BEGIN SOURCE MATERIAL
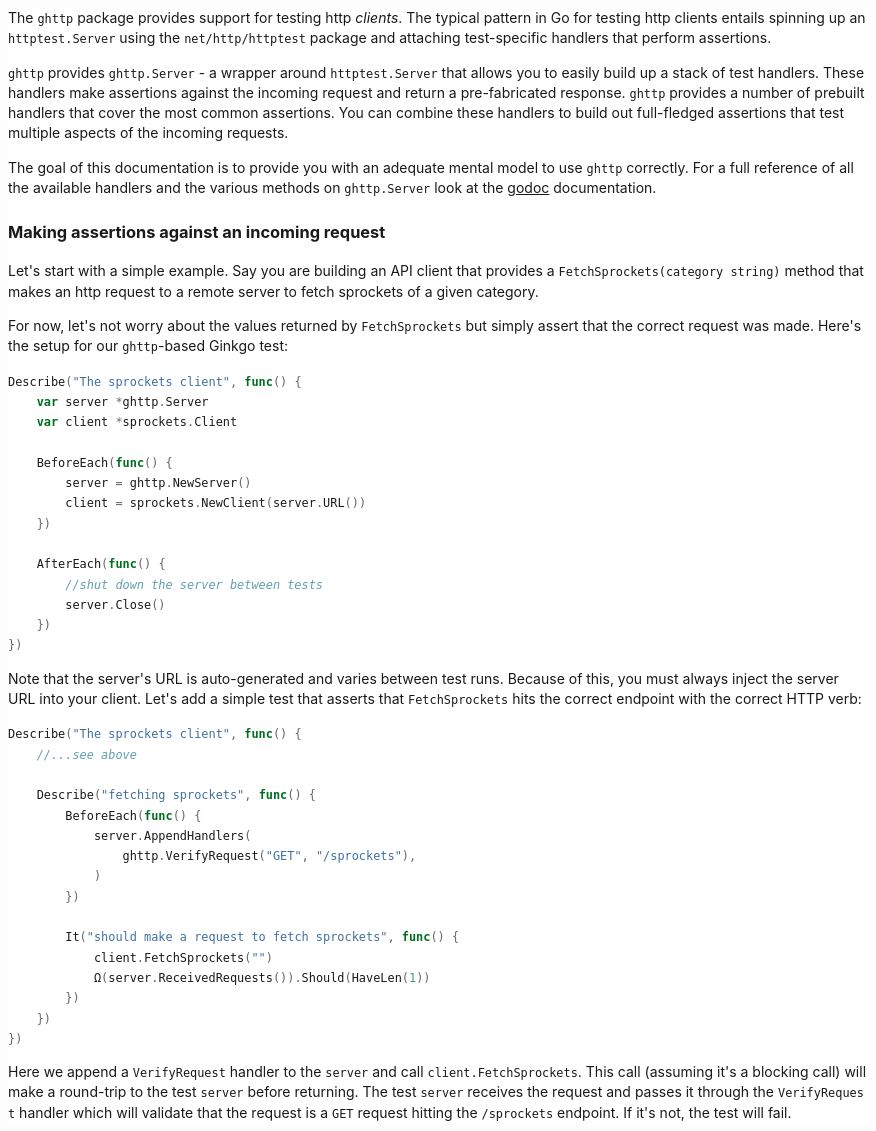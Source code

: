 The `ghttp` package provides support for testing http *clients*.  The typical pattern in Go for testing http clients entails spinning up an `httptest.Server` using the `net/http/httptest` package and attaching test-specific handlers that perform assertions.

`ghttp` provides `ghttp.Server` - a wrapper around `httptest.Server` that allows you to easily build up a stack of test handlers.  These handlers make assertions against the incoming request and return a pre-fabricated response.  `ghttp` provides a number of prebuilt handlers that cover the most common assertions.  You can combine these handlers to build out full-fledged assertions that test multiple aspects of the incoming requests.

The goal of this documentation is to provide you with an adequate mental model to use `ghttp` correctly.  For a full reference of all the available handlers and the various methods on `ghttp.Server` look at the [godoc](https://godoc.org/github.com/onsi/gomega/ghttp) documentation.

### Making assertions against an incoming request

Let's start with a simple example.  Say you are building an API client that provides a `FetchSprockets(category string)` method that makes an http request to a remote server to fetch sprockets of a given category.

For now, let's not worry about the values returned by `FetchSprockets` but simply assert that the correct request was made.  Here's the setup for our `ghttp`-based Ginkgo test:

```go
Describe("The sprockets client", func() {
    var server *ghttp.Server
    var client *sprockets.Client

    BeforeEach(func() {
        server = ghttp.NewServer()
        client = sprockets.NewClient(server.URL())
    })

    AfterEach(func() {
        //shut down the server between tests
        server.Close()
    })
})
```

Note that the server's URL is auto-generated and varies between test runs.  Because of this, you must always inject the server URL into your client.  Let's add a simple test that asserts that `FetchSprockets` hits the correct endpoint with the correct HTTP verb:

```go
Describe("The sprockets client", func() {
    //...see above

    Describe("fetching sprockets", func() {
        BeforeEach(func() {
            server.AppendHandlers(
                ghttp.VerifyRequest("GET", "/sprockets"),
            )
        })

        It("should make a request to fetch sprockets", func() {
            client.FetchSprockets("")
            Ω(server.ReceivedRequests()).Should(HaveLen(1))
        })
    })
})
```

Here we append a `VerifyRequest` handler to the `server` and call `client.FetchSprockets`.  This call (assuming it's a blocking call) will make a round-trip to the test `server` before returning.  The test `server` receives the request and passes it through the `VerifyRequest` handler which will validate that the request is a `GET` request hitting the `/sprockets` endpoint.  If it's not, the test will fail.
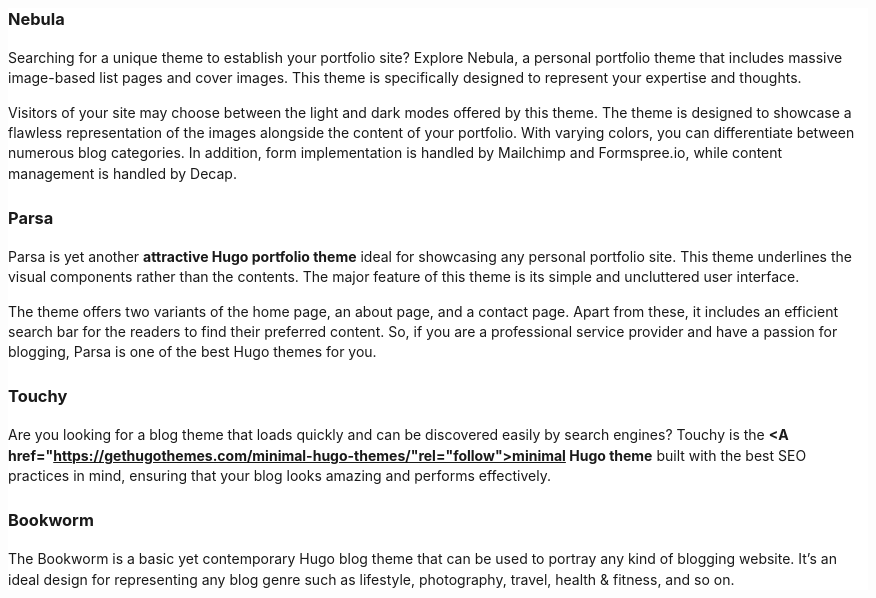 <Download href="https://gethugothemes.com/products/revolve/"/> <Demo href="https://demo.gethugothemes.com/revolve/"/>

### Nebula

<Mockup src="/blog/nebula.webp" alt="nebula hugo personal blog website theme"/>

Searching for a unique theme to establish your portfolio site? Explore Nebula, a personal portfolio theme that includes massive image-based list pages and cover images. This theme is specifically designed to represent your expertise and thoughts.

Visitors of your site may choose between the light and dark modes offered by this theme. The theme is designed to showcase a flawless representation of the images alongside the content of your portfolio. With varying colors, you can differentiate between numerous blog categories. In addition, form implementation is handled by Mailchimp and Formspree.io, while content management is handled by Decap.

<Download href="https://gethugothemes.com/products/nebula/"/> <Demo href="https://demo.gethugothemes.com/nebula/"/>

### Parsa

<Mockup src="/blog/parsa.webp" alt="parsa hugo personal blog template"/>

Parsa is yet another **attractive Hugo portfolio theme** ideal for showcasing any personal portfolio site. This theme underlines the visual components rather than the contents. The major feature of this theme is its simple and uncluttered user interface.

The theme offers two variants of the home page, an about page, and a contact page. Apart from these, it includes an efficient search bar for the readers to find their preferred content. So, if you are a professional service provider and have a passion for blogging, Parsa is one of the best Hugo themes for you.

<Download href="https://gethugothemes.com/products/parsa"/> <Demo href="https://demo.gethugothemes.com/parsa/"/>

### Touchy

<Mockup src="/blog/touchy.webp" alt="touchy hugo blog theme"/>

Are you looking for a blog theme that loads quickly and can be discovered easily by search engines? Touchy is the **<A href="https://gethugothemes.com/minimal-hugo-themes/"rel="follow">minimal Hugo theme</A>** built with the best SEO practices in mind, ensuring that your blog looks amazing and performs effectively.

<Download href="https://gethugothemes.com/products/touchy/"/> <Demo href="https://demo.gethugothemes.com/touchy/"/>

### Bookworm

<Mockup src="/blog/bookworm.webp" alt="bookworm hugo personal blog theme"/>

The Bookworm is a basic yet contemporary Hugo blog theme that can be used to portray any kind of blogging website. It’s an ideal design for representing any blog genre such as lifestyle, photography, travel, health & fitness, and so on.
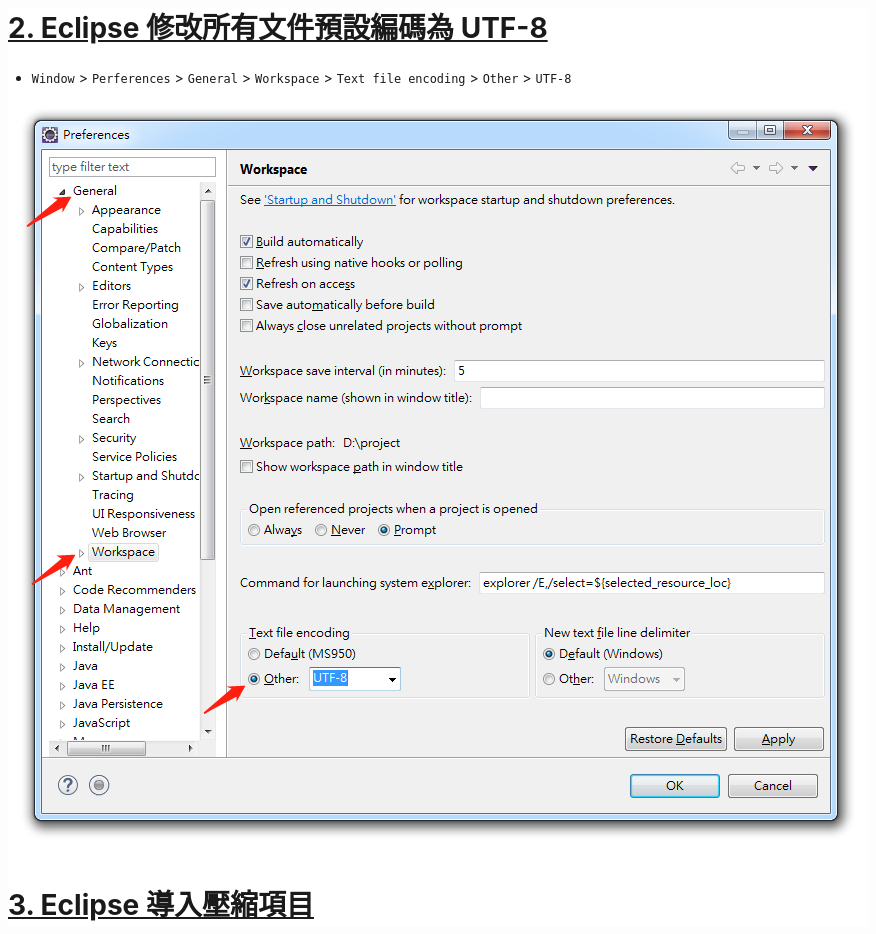 # <a id='s2' class='md-title' href='#top'>2. Eclipse 修改所有文件預設編碼為 UTF-8</a>

- `Window` > `Perferences` > `General` > `Workspace` > `Text file encoding` > `Other` > `UTF-8`

<div style="text-align:center">
  <img src="./image/2-3_06.png">
</div>

# <a id='s3' class='md-title' href='#top'>3. Eclipse 導入壓縮項目</a>
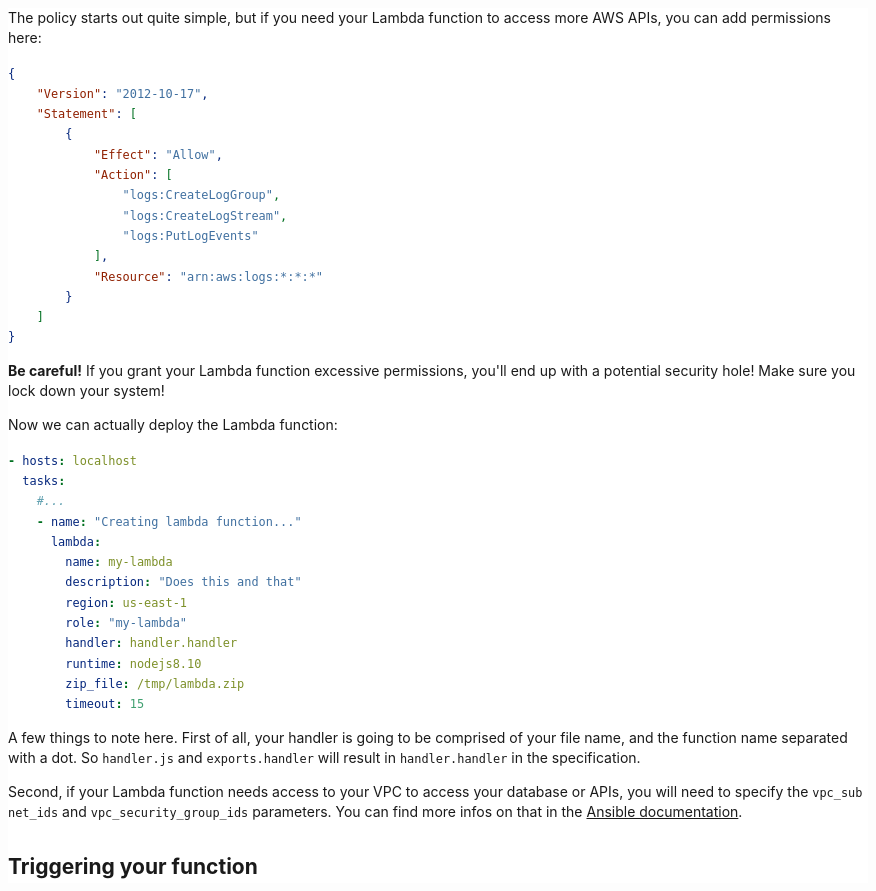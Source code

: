 The policy starts out quite simple, but if you need your Lambda function to access more AWS APIs, you can add permissions
here:

```json
{
    "Version": "2012-10-17",
    "Statement": [
        {
            "Effect": "Allow",
            "Action": [
                "logs:CreateLogGroup",
                "logs:CreateLogStream",
                "logs:PutLogEvents"
            ],
            "Resource": "arn:aws:logs:*:*:*"
        }
    ]
}
```

**Be careful!** If you grant your Lambda function excessive permissions, you'll end up with a potential security hole!
Make sure you lock down your system!

Now we can actually deploy the Lambda function:

```yaml
- hosts: localhost
  tasks:
    #...
    - name: "Creating lambda function..."
      lambda:
        name: my-lambda
        description: "Does this and that"
        region: us-east-1
        role: "my-lambda"
        handler: handler.handler
        runtime: nodejs8.10
        zip_file: /tmp/lambda.zip
        timeout: 15
```

A few things to note here. First of all, your handler is going to be comprised of your file name, and the function
name separated with a dot. So `handler.js` and `exports.handler` will result in `handler.handler` in the specification.

Second, if your Lambda function needs access to your VPC to access your database or APIs, you will need to specify the
`vpc_subnet_ids` and `vpc_security_group_ids` parameters. You can find more infos on that in the
[Ansible documentation](https://docs.ansible.com/ansible/latest/modules/lambda_module.html).

## Triggering your function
END SOURCE MATERIAL
WORK REQUIRED =>
Repeat the records exactly, without the pictures.

SOLUTION TO THIS TASK =>
Source code

: The `ghttp` package provides support for testing http *clients*.  The typical pattern in Go for testing http clients entails spinning up an `httptest.Server` using the `net/http/httptest` package and attaching test-specific handlers that perform assertions.

`ghttp` provides `ghttp.Server` - a wrapper around `httptest.Server` that allows you to easily build up a stack of test handlers.  These handlers make assertions against the incoming request and return a pre-fabricated response.  `ghttp` provides a number of prebuilt handlers that cover the most common assertions.  You can combine these handlers to build out full-fledged assertions that test multiple aspects of the incoming requests.

The goal of this documentation is to provide you with an adequate mental model to use `ghttp` correctly.  For a full reference of all the available handlers and the various methods on `ghttp.Server` look at the [godoc](https://godoc.org/github.com/onsi/gomega/ghttp) documentation.

### Making assertions against an incoming request

Let's start with a simple example.  Say you are building an API client that provides a `FetchSprockets(category string)` method that makes an http request to a remote server to fetch sprockets of a given category.

For now, let's not worry about the values returned by `FetchSprockets` but simply assert that the correct request was made.  Here's the setup for our `ghttp`-based Ginkgo test:

```go
Describe("The sprockets client", func() {
    var server *ghttp.Server
    var client *sprockets.Client

    BeforeEach(func() {
        server = ghttp.NewServer()
        client = sprockets.NewClient(server.URL())
    })

    AfterEach(func() {
        //shut down the server between tests
        server.Close()
    })
})
```

Note that the server's URL is auto-generated and varies between test runs.  Because of this, you must always inject the server URL into your client.  Let's add a simple test that asserts that `FetchSprockets` hits the correct endpoint with the correct HTTP verb:

```go
Describe("The sprockets client", func() {
    //...see above

    Describe("fetching sprockets", func() {
        BeforeEach(func() {
            server.AppendHandlers(
                ghttp.VerifyRequest("GET", "/sprockets"),
            )
        })

        It("should make a request to fetch sprockets", func() {
            client.FetchSprockets("")
            Ω(server.ReceivedRequests()).Should(HaveLen(1))
        })
    })
})
```

Here we append a `VerifyRequest` handler to the `server` and call `client.FetchSprockets`.  This call (assuming it's a blocking call) will make a round-trip to the test `server` before returning.  The test `server` receives the request and passes it through the `VerifyRequest` handler which will validate that the request is a `GET` request hitting the `/sprockets` endpoint.  If it's not, the test will fail.
 <Download href="https://gethugothemes.com/products/revolve/"/> <Demo href="https://demo.gethugothemes.com/revolve/"/>

### Nebula

<Mockup src="/blog/nebula.webp" alt="nebula hugo personal blog website theme"/>

Searching for a unique theme to establish your portfolio site? Explore Nebula, a personal portfolio theme that includes massive image-based list pages and cover images. This theme is specifically designed to represent your expertise and thoughts.

Visitors of your site may choose between the light and dark modes offered by this theme. The theme is designed to showcase a flawless representation of the images alongside the content of your portfolio. With varying colors, you can differentiate between numerous blog categories. In addition, form implementation is handled by Mailchimp and Formspree.io, while content management is handled by Decap.

<Download href="https://gethugothemes.com/products/nebula/"/> <Demo href="https://demo.gethugothemes.com/nebula/"/>

### Parsa

<Mockup src="/blog/parsa.webp" alt="parsa hugo personal blog template"/>

Parsa is yet another **attractive Hugo portfolio theme** ideal for showcasing any personal portfolio site. This theme underlines the visual components rather than the contents. The major feature of this theme is its simple and uncluttered user interface.

The theme offers two variants of the home page, an about page, and a contact page. Apart from these, it includes an efficient search bar for the readers to find their preferred content. So, if you are a professional service provider and have a passion for blogging, Parsa is one of the best Hugo themes for you.

<Download href="https://gethugothemes.com/products/parsa"/> <Demo href="https://demo.gethugothemes.com/parsa/"/>

### Touchy

<Mockup src="/blog/touchy.webp" alt="touchy hugo blog theme"/>

Are you looking for a blog theme that loads quickly and can be discovered easily by search engines? Touchy is the **<A href="https://gethugothemes.com/minimal-hugo-themes/"rel="follow">minimal Hugo theme</A>** built with the best SEO practices in mind, ensuring that your blog looks amazing and performs effectively.

<Download href="https://gethugothemes.com/products/touchy/"/> <Demo href="https://demo.gethugothemes.com/touchy/"/>

### Bookworm

<Mockup src="/blog/bookworm.webp" alt="bookworm hugo personal blog theme"/>

The Bookworm is a basic yet contemporary Hugo blog theme that can be used to portray any kind of blogging website. It’s an ideal design for representing any blog genre such as lifestyle, photography, travel, health & fitness, and so on.
 # <a id='s2' class='md-title' href='#top'>2. Eclipse 修改所有文件預設編碼為 UTF-8</a>

- `Window` > `Perferences` > `General` > `Workspace` > `Text file encoding` > `Other` > `UTF-8`

<div style="text-align:center">
  <img src="./image/2-3_06.png">
</div>

# <a id='s3' class='md-title' href='#top'>3. Eclipse 導入壓縮項目</a>
Source code

: The policy starts out quite simple, but if you need your Lambda function to access more AWS APIs, you can add permissions
here:

```json
{
    "Version": "2012-10-17",
    "Statement": [
        {
            "Effect": "Allow",
            "Action": [
                "logs:CreateLogGroup",
                "logs:CreateLogStream",
                "logs:PutLogEvents"
            ],
            "Resource": "arn:aws:logs:*:*:*"
        }
    ]
}
```

**Be careful!** If you grant your Lambda function excessive permissions, you'll end up with a potential security hole!
Make sure you lock down your system!

Now we can actually deploy the Lambda function:

```yaml
- hosts: localhost
  tasks:
    #...
    - name: "Creating lambda function..."
      lambda:
        name: my-lambda
        description: "Does this and that"
        region: us-east-1
        role: "my-lambda"
        handler: handler.handler
        runtime: nodejs8.10
        zip_file: /tmp/lambda.zip
        timeout: 15
```

A few things to note here. First of all, your handler is going to be comprised of your file name, and the function
name separated with a dot. So `handler.js` and `exports.handler` will result in `handler.handler` in the specification.

Second, if your Lambda function needs access to your VPC to access your database or APIs, you will need to specify the
`vpc_subnet_ids` and `vpc_security_group_ids` parameters. You can find more infos on that in the
[Ansible documentation](https://docs.ansible.com/ansible/latest/modules/lambda_module.html).

## Triggering your function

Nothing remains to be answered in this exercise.